A non-binding referendum which asked British voters the question “Should the United Kingdom remain a member of the European Union or leave the European Union?”
What was the result?
More than 30 million voters turned out with 52% voting to leave the EU and 48% voting to remain in the EU.
Why has the result caused such coverage?
The winning vote to leave the EU was an unexpected shock. The vast majority of pollsters, politicians, economists, betting agencies, share markets and media outlets all widely expected the country to vote to remain part of the EU. This surprise result sent shock waves through investment markets across the globe with many equity markets, including Australia’s, recording extensive falls after the vote.
What does this mean for Australian property markets?

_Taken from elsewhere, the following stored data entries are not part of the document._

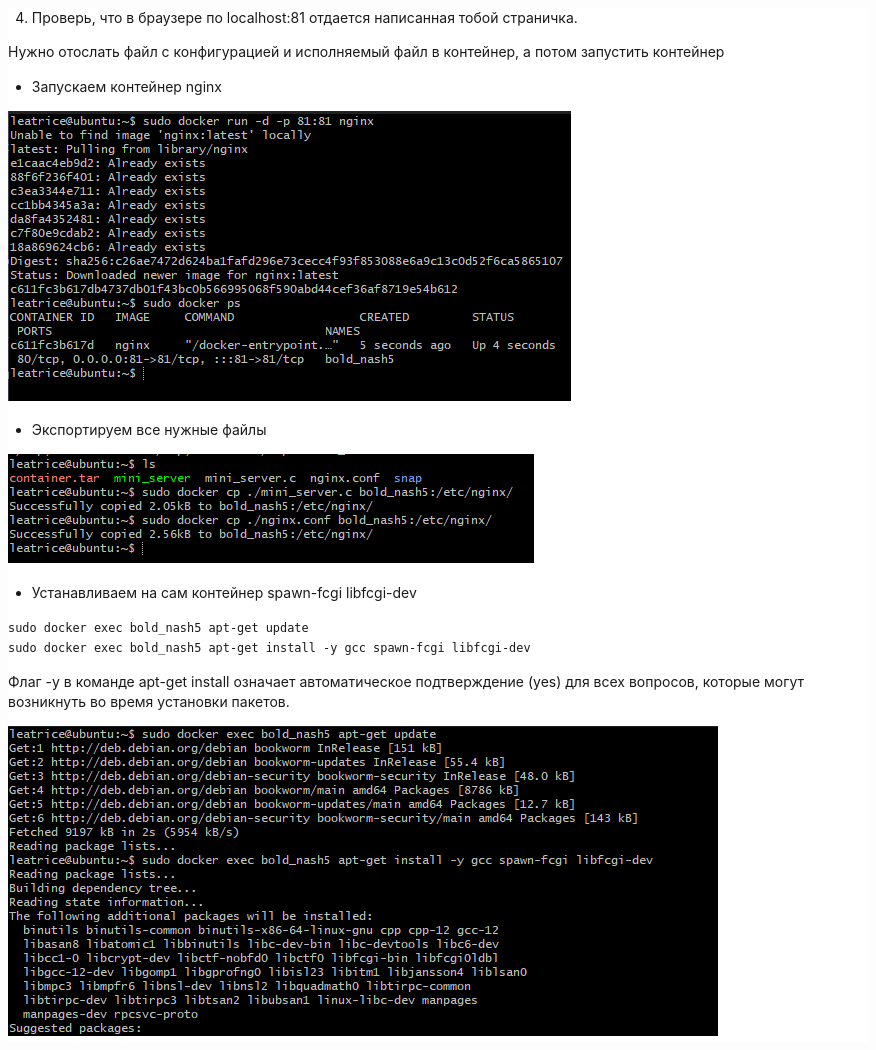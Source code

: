 4. Проверь, что в браузере по localhost:81 отдается написанная тобой страничка.

Нужно отослать файл с конфигурацией и исполняемый файл в контейнер, а потом запустить контейнер

- Запускаем контейнер nginx

![](screens/screen30.png)

- Экспортируем все нужные файлы

![](screens/screen31.png)

- Устанавливаем на сам контейнер spawn-fcgi libfcgi-dev

```
sudo docker exec bold_nash5 apt-get update
sudo docker exec bold_nash5 apt-get install -y gcc spawn-fcgi libfcgi-dev
```

Флаг -y в команде apt-get install означает автоматическое подтверждение (yes) для всех вопросов, которые могут возникнуть во время установки пакетов.

![](screens/screen32.png)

In the short term, Brexit will not have a direct impact on Australian property. It’s the potential longer term economic ramifications that affect our trade relationship with the UK that will affect the property demand, supply and prices.
Short to medium term
This result will have very little effect on our property markets over the next week. Real estate is not as volatile or liquid as equity, currency or commodity markets. This means they cannot be “sold off” or react at the same speed. The key indicators to watch in the short term are buyer enquiry volumes and property appraisal numbers, these will tell us if market confidence has been affected.
Brexit adds sovereign, or crown risk, to inward investment into the UK, affecting the amount of capital, the type of investors and level of return expected. While not good for the UK, this is a positive for Australia because it makes investment here more attractive for large foreign developers and institutions as well as high net worth private buyers looking to purchase residential property. London is close to top of the list for Chinese real estate buyers, so the referendum result will make Australian property look more stable and less risky to those weighing up options.

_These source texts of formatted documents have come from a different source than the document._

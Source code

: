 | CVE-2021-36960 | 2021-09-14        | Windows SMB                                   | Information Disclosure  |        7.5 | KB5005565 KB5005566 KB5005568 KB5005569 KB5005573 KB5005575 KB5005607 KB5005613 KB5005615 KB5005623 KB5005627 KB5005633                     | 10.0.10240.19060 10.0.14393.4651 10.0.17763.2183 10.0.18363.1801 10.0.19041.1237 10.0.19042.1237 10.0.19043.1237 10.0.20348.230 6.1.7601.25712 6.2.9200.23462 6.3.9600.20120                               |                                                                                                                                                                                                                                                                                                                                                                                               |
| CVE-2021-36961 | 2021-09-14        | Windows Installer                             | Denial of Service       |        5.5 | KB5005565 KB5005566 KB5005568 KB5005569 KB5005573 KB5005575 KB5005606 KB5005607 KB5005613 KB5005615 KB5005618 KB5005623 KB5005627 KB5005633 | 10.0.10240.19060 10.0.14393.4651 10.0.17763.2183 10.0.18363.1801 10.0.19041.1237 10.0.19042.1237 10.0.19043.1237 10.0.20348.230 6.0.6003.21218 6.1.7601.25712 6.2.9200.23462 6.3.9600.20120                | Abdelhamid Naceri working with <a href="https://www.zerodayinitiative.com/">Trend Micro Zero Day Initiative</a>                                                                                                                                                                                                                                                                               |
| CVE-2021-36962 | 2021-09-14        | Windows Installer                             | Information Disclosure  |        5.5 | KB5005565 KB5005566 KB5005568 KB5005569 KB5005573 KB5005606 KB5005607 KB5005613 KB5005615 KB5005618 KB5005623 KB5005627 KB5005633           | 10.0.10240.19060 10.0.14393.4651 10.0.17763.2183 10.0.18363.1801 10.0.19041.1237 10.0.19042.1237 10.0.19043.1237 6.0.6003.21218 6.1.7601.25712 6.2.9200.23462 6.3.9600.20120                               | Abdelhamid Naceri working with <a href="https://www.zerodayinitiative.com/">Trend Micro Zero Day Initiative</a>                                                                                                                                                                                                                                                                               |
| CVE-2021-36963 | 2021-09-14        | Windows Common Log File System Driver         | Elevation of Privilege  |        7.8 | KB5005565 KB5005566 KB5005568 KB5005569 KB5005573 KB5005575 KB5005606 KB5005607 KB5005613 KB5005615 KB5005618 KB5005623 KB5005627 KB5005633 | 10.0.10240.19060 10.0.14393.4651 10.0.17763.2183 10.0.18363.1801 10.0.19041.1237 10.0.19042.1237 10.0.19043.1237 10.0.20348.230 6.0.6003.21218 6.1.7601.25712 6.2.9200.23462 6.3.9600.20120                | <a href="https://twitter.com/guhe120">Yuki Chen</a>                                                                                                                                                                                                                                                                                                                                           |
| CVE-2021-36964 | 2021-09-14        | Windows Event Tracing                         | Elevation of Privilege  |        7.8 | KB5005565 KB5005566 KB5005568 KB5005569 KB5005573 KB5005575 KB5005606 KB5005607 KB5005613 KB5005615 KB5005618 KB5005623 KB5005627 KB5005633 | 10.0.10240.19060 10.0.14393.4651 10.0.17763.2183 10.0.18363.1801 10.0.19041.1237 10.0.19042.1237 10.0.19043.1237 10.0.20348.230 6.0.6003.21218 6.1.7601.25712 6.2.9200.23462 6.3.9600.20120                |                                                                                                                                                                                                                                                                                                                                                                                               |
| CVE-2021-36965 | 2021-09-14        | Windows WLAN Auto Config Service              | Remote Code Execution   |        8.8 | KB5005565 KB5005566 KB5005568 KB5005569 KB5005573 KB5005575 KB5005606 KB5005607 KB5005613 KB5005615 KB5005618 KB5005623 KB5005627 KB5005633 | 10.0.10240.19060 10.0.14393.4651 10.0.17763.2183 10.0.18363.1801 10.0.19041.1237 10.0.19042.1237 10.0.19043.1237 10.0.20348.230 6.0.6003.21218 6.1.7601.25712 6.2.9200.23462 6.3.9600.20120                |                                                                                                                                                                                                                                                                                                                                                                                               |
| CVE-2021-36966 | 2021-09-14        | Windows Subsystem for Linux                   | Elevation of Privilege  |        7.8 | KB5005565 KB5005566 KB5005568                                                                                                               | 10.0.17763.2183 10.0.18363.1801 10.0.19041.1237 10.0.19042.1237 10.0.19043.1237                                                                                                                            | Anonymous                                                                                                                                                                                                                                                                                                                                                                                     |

Commercial and residential real estate may also see a lift in demand and enquiry from domestic investors and those that manage a self-managed super funds. These buyers will now evaluate their investment portfolios and in light of the equity market volatility may see real estate a more stable asset class.

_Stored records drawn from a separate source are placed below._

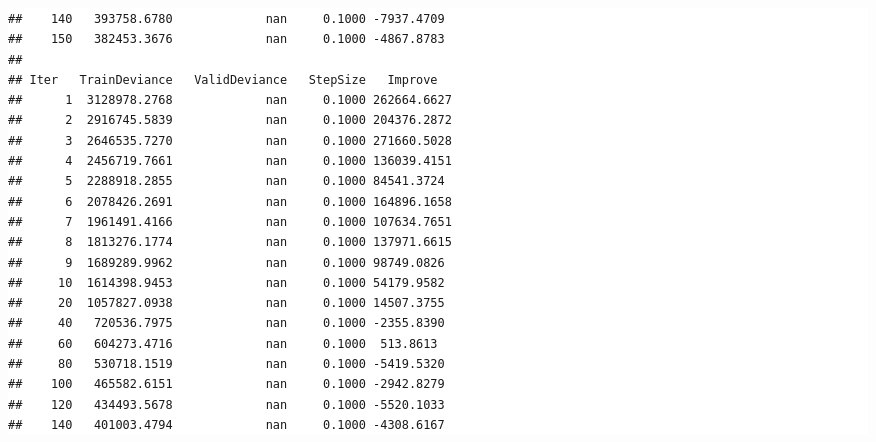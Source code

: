     ##    140   393758.6780             nan     0.1000 -7937.4709
    ##    150   382453.3676             nan     0.1000 -4867.8783
    ## 
    ## Iter   TrainDeviance   ValidDeviance   StepSize   Improve
    ##      1  3128978.2768             nan     0.1000 262664.6627
    ##      2  2916745.5839             nan     0.1000 204376.2872
    ##      3  2646535.7270             nan     0.1000 271660.5028
    ##      4  2456719.7661             nan     0.1000 136039.4151
    ##      5  2288918.2855             nan     0.1000 84541.3724
    ##      6  2078426.2691             nan     0.1000 164896.1658
    ##      7  1961491.4166             nan     0.1000 107634.7651
    ##      8  1813276.1774             nan     0.1000 137971.6615
    ##      9  1689289.9962             nan     0.1000 98749.0826
    ##     10  1614398.9453             nan     0.1000 54179.9582
    ##     20  1057827.0938             nan     0.1000 14507.3755
    ##     40   720536.7975             nan     0.1000 -2355.8390
    ##     60   604273.4716             nan     0.1000  513.8613
    ##     80   530718.1519             nan     0.1000 -5419.5320
    ##    100   465582.6151             nan     0.1000 -2942.8279
    ##    120   434493.5678             nan     0.1000 -5520.1033
    ##    140   401003.4794             nan     0.1000 -4308.6167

Increased confusion and uncertainty surrounding what effects the Brexit result will have on the global economy may cause a broader economic slump. Some economists expect the UK to enter a recession and the EU to see lower economic growth which will in turn effect our level of trade with the region. Beyond this the economic fall out for Australia should be fairly minimal. However, if the slowdown does hit harder than expected the RBA does have room to move should it need to cut interest rates to stimulate growth.
For Australia, the Brexit result is all about confidence and sentiment. Buying, selling, investing and consuming are all driven by confidence. The more confident you are with the security of your own income and the destination into which you want to invest, the more you are likely to do so. Therefore, the short term may see investors hold off investing anywhere until things are more certain, however, at the end of the day this result makes Australia a more attractive, secure and less risky destination for global capital.
Potential positives and negatives for Australian property
· Increased buyer demand from investors seeking to exit the volatile equity markets and move into the safety of bricks and mortar.
· Owners of SMSF’s will look to de-risk their portfolios from equities into commercial & residential property.
· Australia will be perceived as a less risky, more stable, secure place for foreigners to invest in.
· Off-the-plan sales increase from offshore buyers as global investors look outside the EU and the UK.
· Global economic downturn may hit employment and Australian economy.
· The devaluation of the EU and British Pound makes investing in Europe and Britain more attractive buyers.
· Increased settlement risk for new projects that are currently under construction that have a high level of units sold to foreign buyers.
· New residential developments don’t go ahead because investors see buying off the plan as inherently riskier than existing property.